**To do:**
Since only part of the material below is wanted, output exactly the lines from the one with "#### ✅ **2. Install Required Libraries**" up to and including the one with "3. **Admin ID**".

**Data to use:**
■ ■ ■ ■
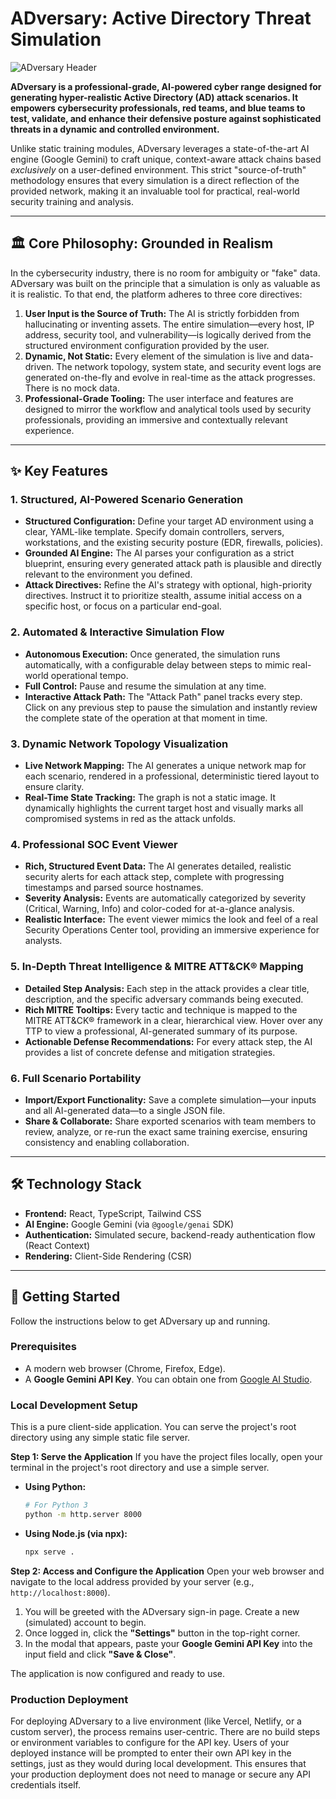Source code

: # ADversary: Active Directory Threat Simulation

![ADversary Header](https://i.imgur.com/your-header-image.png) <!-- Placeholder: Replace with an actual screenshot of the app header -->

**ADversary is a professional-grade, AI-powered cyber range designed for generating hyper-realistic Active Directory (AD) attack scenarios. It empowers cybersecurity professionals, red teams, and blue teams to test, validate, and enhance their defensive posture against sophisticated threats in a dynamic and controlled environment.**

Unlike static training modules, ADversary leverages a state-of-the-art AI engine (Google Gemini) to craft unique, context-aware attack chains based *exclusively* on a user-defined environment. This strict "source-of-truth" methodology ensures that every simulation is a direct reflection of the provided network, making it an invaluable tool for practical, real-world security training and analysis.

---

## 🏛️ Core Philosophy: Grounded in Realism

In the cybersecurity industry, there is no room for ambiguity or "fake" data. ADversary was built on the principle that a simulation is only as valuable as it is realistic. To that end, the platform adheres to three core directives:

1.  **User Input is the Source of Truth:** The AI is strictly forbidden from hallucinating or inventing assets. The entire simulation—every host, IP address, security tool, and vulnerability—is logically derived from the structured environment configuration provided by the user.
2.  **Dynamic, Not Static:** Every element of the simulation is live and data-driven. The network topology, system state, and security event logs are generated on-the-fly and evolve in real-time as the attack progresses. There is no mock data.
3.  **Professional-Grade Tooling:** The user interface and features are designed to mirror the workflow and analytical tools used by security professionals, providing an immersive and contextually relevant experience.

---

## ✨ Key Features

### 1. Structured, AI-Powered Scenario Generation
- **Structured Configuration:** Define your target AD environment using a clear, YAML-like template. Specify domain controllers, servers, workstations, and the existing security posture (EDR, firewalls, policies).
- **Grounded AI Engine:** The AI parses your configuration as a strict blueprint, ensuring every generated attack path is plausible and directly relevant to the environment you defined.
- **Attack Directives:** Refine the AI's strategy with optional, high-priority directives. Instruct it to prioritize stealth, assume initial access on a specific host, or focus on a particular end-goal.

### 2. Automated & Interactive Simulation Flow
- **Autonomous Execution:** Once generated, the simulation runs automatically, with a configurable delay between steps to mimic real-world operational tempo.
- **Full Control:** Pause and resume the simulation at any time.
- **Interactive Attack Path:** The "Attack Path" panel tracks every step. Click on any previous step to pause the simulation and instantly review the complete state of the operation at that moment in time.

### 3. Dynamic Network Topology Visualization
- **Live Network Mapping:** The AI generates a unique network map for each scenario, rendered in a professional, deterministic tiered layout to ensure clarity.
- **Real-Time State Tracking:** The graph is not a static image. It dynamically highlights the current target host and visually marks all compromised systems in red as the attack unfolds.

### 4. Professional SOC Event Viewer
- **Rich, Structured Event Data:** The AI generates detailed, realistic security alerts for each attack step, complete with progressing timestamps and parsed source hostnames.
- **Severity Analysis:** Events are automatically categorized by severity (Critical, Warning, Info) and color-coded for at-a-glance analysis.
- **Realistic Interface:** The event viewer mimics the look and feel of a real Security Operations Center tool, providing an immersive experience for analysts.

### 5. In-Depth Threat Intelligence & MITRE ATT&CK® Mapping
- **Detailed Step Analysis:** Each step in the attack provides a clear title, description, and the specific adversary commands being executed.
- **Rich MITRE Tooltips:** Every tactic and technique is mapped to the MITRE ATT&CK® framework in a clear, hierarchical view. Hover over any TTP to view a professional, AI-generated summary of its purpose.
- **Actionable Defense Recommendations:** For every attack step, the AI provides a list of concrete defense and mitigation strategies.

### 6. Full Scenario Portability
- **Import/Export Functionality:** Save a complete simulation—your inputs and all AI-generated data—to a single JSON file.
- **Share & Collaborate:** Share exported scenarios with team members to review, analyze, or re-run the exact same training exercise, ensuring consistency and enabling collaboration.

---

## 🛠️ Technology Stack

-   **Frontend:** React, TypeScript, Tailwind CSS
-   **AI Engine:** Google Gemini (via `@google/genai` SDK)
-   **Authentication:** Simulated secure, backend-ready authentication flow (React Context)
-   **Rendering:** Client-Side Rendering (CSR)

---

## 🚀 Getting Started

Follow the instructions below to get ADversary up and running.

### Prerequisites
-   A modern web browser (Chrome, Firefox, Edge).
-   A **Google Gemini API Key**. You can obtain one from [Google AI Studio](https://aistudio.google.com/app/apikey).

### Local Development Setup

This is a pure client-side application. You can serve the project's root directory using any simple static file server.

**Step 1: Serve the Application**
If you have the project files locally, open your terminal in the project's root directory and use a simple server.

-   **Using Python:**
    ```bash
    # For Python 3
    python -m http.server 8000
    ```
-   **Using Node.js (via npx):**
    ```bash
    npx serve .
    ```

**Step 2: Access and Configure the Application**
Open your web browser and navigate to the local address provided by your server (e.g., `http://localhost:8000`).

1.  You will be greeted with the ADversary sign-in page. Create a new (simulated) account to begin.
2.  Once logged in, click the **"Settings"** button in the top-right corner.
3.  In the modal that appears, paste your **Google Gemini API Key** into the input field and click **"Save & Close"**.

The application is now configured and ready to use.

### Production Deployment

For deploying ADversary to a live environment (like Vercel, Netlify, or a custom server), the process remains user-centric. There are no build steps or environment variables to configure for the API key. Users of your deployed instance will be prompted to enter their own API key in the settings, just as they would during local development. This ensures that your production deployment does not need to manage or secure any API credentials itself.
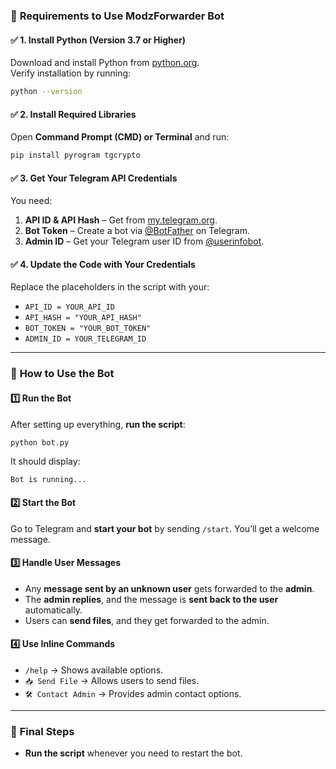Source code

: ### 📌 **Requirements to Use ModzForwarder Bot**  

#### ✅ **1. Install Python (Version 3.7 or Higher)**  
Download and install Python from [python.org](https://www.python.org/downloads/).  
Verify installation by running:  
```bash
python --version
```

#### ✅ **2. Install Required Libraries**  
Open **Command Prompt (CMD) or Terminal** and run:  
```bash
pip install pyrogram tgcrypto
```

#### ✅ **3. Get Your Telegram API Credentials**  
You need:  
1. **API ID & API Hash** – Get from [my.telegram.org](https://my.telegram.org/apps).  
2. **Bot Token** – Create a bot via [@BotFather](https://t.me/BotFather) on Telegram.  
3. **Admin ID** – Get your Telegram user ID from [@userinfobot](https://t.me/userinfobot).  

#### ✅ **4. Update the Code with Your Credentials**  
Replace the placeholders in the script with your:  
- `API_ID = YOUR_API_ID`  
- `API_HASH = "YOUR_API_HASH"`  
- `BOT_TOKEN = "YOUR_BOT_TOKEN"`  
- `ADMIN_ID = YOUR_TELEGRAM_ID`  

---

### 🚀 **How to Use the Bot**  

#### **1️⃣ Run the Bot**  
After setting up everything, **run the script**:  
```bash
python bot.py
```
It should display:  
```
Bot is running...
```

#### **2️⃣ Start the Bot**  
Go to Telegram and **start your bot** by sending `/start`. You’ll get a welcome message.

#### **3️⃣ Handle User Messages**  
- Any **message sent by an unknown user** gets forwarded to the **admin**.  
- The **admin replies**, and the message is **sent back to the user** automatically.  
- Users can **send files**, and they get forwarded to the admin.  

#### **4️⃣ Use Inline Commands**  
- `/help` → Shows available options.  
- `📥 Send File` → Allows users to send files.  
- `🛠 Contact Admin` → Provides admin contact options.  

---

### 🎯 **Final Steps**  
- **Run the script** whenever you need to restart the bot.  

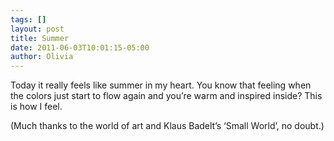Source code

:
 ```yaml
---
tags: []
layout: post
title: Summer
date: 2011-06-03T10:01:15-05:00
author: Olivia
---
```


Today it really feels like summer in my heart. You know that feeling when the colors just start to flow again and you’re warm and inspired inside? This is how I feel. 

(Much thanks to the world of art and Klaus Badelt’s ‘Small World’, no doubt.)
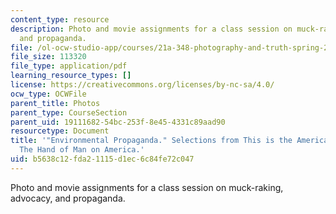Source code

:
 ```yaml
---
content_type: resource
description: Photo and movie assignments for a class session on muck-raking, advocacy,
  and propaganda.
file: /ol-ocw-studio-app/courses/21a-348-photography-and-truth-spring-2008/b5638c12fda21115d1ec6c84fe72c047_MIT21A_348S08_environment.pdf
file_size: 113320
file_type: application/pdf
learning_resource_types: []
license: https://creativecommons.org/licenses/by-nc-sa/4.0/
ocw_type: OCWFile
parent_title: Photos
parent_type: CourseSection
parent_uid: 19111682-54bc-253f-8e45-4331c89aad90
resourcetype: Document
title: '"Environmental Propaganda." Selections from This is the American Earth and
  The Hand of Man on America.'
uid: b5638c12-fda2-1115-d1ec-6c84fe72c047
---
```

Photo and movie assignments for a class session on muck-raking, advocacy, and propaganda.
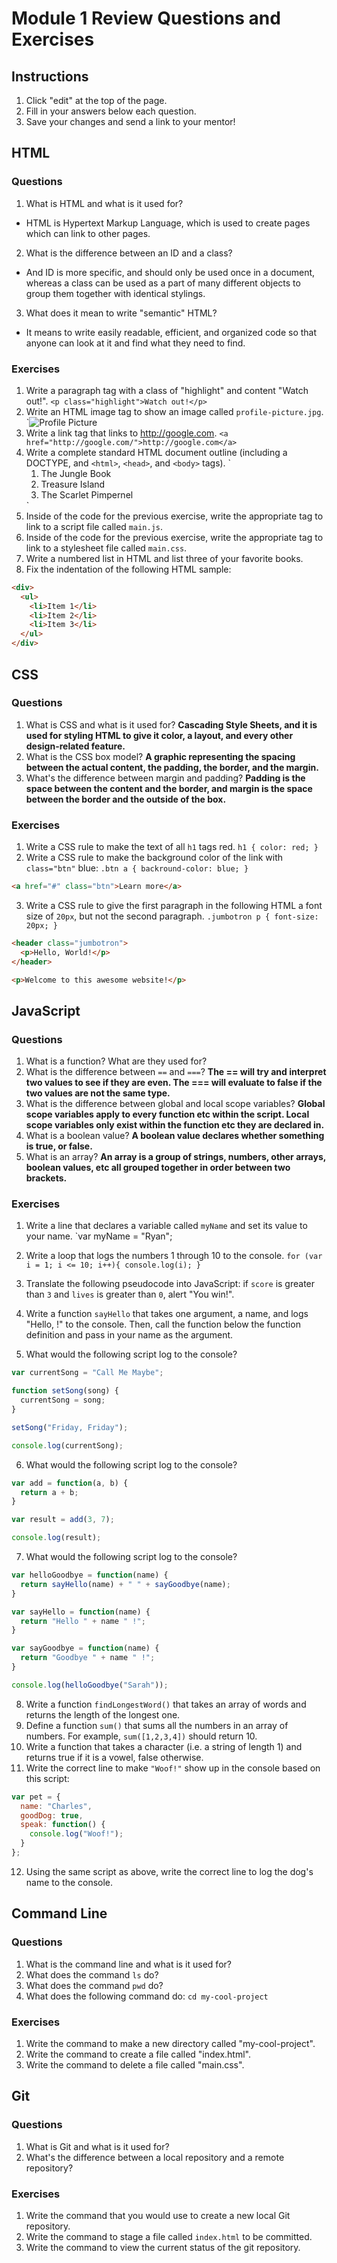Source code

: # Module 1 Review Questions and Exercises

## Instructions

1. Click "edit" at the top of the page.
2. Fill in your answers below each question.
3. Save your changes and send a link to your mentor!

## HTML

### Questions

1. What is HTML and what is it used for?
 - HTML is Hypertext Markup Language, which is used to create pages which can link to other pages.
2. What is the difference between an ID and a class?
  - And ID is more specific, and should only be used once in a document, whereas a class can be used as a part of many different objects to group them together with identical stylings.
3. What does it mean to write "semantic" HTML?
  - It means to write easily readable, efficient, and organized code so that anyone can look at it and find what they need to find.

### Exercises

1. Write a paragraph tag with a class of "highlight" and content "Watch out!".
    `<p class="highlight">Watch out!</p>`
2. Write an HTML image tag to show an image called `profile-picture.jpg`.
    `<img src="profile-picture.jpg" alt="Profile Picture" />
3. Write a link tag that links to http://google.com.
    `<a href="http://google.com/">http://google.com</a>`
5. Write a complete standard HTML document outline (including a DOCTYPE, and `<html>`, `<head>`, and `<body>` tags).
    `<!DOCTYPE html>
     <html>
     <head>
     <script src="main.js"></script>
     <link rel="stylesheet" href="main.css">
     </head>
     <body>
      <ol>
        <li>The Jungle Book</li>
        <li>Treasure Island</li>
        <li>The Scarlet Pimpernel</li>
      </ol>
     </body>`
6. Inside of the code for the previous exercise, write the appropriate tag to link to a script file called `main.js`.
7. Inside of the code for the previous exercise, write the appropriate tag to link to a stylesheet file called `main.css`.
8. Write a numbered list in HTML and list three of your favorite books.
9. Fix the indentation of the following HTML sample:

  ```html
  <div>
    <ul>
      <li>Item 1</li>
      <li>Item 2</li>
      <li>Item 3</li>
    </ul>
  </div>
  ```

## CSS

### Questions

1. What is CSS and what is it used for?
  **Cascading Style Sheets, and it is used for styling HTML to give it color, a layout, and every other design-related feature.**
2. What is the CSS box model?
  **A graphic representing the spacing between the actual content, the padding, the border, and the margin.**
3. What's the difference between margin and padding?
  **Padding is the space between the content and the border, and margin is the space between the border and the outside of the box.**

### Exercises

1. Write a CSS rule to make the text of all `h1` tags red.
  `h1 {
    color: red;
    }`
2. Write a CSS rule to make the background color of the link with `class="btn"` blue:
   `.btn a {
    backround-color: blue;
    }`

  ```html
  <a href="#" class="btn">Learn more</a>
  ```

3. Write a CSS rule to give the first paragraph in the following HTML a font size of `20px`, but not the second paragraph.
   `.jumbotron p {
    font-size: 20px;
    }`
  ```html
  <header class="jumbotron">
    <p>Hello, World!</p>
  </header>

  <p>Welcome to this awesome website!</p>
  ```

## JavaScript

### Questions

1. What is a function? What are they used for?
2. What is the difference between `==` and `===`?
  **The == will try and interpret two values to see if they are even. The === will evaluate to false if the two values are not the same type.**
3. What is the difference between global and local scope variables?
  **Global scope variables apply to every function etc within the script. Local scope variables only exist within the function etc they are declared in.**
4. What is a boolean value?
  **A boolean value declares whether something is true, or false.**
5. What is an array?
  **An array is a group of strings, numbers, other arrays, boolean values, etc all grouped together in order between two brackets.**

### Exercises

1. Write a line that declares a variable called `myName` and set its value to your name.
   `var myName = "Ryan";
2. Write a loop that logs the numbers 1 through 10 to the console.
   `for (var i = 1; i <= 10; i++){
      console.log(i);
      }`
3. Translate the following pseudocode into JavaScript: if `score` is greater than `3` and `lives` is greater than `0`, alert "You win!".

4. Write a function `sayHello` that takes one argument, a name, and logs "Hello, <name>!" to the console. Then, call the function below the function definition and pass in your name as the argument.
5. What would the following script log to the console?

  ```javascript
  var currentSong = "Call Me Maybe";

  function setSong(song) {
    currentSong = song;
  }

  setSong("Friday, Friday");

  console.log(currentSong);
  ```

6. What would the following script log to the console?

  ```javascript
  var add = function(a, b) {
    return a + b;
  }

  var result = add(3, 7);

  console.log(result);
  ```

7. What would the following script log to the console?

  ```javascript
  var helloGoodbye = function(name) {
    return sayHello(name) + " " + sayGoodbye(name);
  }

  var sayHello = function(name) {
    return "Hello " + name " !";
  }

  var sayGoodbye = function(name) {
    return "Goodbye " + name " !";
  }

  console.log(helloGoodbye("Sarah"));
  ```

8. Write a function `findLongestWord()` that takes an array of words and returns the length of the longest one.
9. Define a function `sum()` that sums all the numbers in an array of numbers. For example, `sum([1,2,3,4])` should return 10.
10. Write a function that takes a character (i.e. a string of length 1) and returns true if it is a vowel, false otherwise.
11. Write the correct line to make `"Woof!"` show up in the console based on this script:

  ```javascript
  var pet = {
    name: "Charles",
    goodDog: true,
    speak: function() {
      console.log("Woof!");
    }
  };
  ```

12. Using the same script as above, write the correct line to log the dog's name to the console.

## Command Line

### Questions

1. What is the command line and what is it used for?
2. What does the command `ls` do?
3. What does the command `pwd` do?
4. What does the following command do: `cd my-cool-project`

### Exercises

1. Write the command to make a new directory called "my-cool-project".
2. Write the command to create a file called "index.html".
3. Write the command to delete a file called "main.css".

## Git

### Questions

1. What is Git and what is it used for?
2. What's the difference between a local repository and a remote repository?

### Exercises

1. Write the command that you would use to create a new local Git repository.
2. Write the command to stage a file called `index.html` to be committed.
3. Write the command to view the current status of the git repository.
■ ■ ■ ■
**Exercise result:**
#### ✅ **2. Install Required Libraries**  
Open **Command Prompt (CMD) or Terminal** and run:  
```bash
pip install pyrogram tgcrypto
```

#### ✅ **3. Get Your Telegram API Credentials**  
You need:  
1. **API ID & API Hash** – Get from [my.telegram.org](https://my.telegram.org/apps).  
2. **Bot Token** – Create a bot via [@BotFather](https://t.me/BotFather) on Telegram.  
3. **Admin ID** – Get your Telegram user ID from [@userinfobot](https://t.me/userinfobot).  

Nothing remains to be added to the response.